:: Material provided

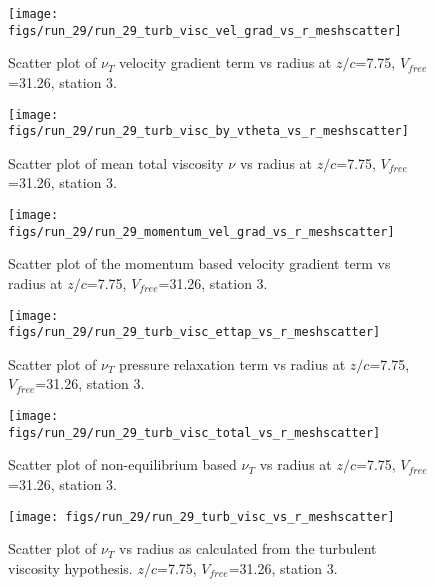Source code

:\begin{figure}[H]
\centering
\texttt{[image: figs/run\_29/run\_29\_turb\_visc\_vel\_grad\_vs\_r\_meshscatter]}
\caption{Scatter plot of $\nu_T$ velocity gradient term vs radius at $z/c$=7.75, $V_{free}$=31.26, station 3.}
\end{figure}


\begin{figure}[H]
\centering
\texttt{[image: figs/run\_29/run\_29\_turb\_visc\_by\_vtheta\_vs\_r\_meshscatter]}
\caption{Scatter plot of mean total viscosity $\nu$ vs radius at $z/c$=7.75, $V_{free}$=31.26, station 3.}
\end{figure}


\begin{figure}[H]
\centering
\texttt{[image: figs/run\_29/run\_29\_momentum\_vel\_grad\_vs\_r\_meshscatter]}
\caption{Scatter plot of the momentum based velocity gradient term vs radius at $z/c$=7.75, $V_{free}$=31.26, station 3.}
\end{figure}


\begin{figure}[H]
\centering
\texttt{[image: figs/run\_29/run\_29\_turb\_visc\_ettap\_vs\_r\_meshscatter]}
\caption{Scatter plot of $\nu_T$ pressure relaxation term vs radius at $z/c$=7.75, $V_{free}$=31.26, station 3.}
\end{figure}


\begin{figure}[H]
\centering
\texttt{[image: figs/run\_29/run\_29\_turb\_visc\_total\_vs\_r\_meshscatter]}
\caption{Scatter plot of non-equilibrium based $\nu_T$ vs radius at $z/c$=7.75, $V_{free}$=31.26, station 3.}
\end{figure}


\begin{figure}[H]
\centering
\texttt{[image: figs/run\_29/run\_29\_turb\_visc\_vs\_r\_meshscatter]}
\caption{Scatter plot of $\nu_T$ vs radius as calculated from the turbulent viscosity hypothesis. $z/c$=7.75, $V_{free}$=31.26, station 3.}
\end{figure}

::::

Exercise instructions ->
List all lines above in which the string "velocity" appears.

Result ->
\caption{Scatter plot of $\nu_T$ velocity gradient term vs radius at $z/c$=7.75, $V_{free}$=31.26, station 3.}
\caption{Scatter plot of the momentum based velocity gradient term vs radius at $z/c$=7.75, $V_{free}$=31.26, station 3.}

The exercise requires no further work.